--- START ---
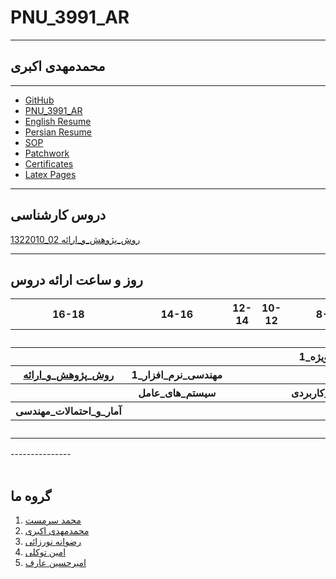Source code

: # PNU_3991_AR
---------
## محمدمهدی اکبری
 
---
- [GitHub](https://github.com/crzboy)
- [PNU_3991_AR](https://crzboy.github.io/PNU_3991_AR/)
- [English Resume](https://crzboy.github.io/Resume/)
- [Persian Resume](https://crzboy.github.io/Resume/Mohamad%20Mahid%20Akbari-fa%20resume.html/Mohamad%20Mahid%20Akbari-fa%20resume.html)
- [SOP](https://crzboy.github.io/SOP/)
- [Patchwork](https://github.com/crzboy/patchwork)
- [Certificates](https://crzboy.github.io/Certificates/)
- [Latex Pages](https://crzboy.github.io/Latex_page/)


------------------

## دروس کارشناسی
[1322010_02  روش_پژوهش_و_ارائه	](https://github.com/AliRazavi-edu/PNU_3991/tree/master/_BSc/ResearchAndPresentationMethods/1322010_02)

----------------

## روز و ساعت ارائه دروس

<table style="width:100%">
  <tr>
    <th >16-18</th>
    <th >14-16</th>
    <th >12-14</th>
    <th>10-12</th>
    <th>8-10</th>
    <th>روز</th>
  </tr>
  <tr>
    <th ></th>
    <th ></th>
    <th ></th>
    <th></th>
    <th></th>
    <th>شنبه</th>
  </tr>
   <tr>
    <th ></th>
    <th ></th>
    <th></th>
    <th></th>
    <th ><a> مباحث ویژه_1 </a></th>
    <th>یک شنبه</th>
  </tr>
 <tr>
    <th ><a  href="https://github.com/AliRazavi-edu/PNU_3991/tree/master/_BSc/ResearchAndPresentationMethods/1322010_02/
">روش_پژوهش_و_ارائه</a></th>
    <th ><a> مهندسی_نرم_افزار_1 </a></th></th>
    <th ></th>
    <th></th>
    <th ></th>   
    <th>دوشنبه</th>
  </tr>
   <tr>
    <th ></th>
    <th ><a> سیستم_های_عامل </a></th></th>
    <th></th>
    <th></th>
    <th ><a> جبرخطی_کاربردی </a></th></th>
    <th>سه شنبه</th>
  </tr>
   <tr>
    <th ><a> آمار_و_احتمالات_مهندسی </a></th></th>
    <th ></th>
    <th></th>
    <th></th>
     <th ></th>
    <th>چهارشنبه</th>
  </tr>
   <tr>
    <th ></th>
     <th ></th>
     <th ></th>
     <th></th>
    <th></th>
    <th>پنج شنبه</th>
  </tr>
</table>
---------------
<br>
<br>

## گروه ما
   1. [محمد سرمست]()
    <br>
   2. [محمدمهدی اکبری](https://crzboy.github.io/PNU_3991_AR/) 
    <br>
   3. [رضوانه نورزائی](https://github.com/rezvaneh77/PNU_3991_ARR/)
    <br>
   4. [امین توکلی](https://amin-tavakoli.github.io/tavakoli_amin.github.io/)
    <br>
   5. [امیرحسین عارف]()
    <br>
--- END ---
[What you will do]
The lines you need are those with the word "اکبری"; list them from the entries.

[Solution for this task]
## محمدمهدی اکبری
   2. [محمدمهدی اکبری](https://crzboy.github.io/PNU_3991_AR/) 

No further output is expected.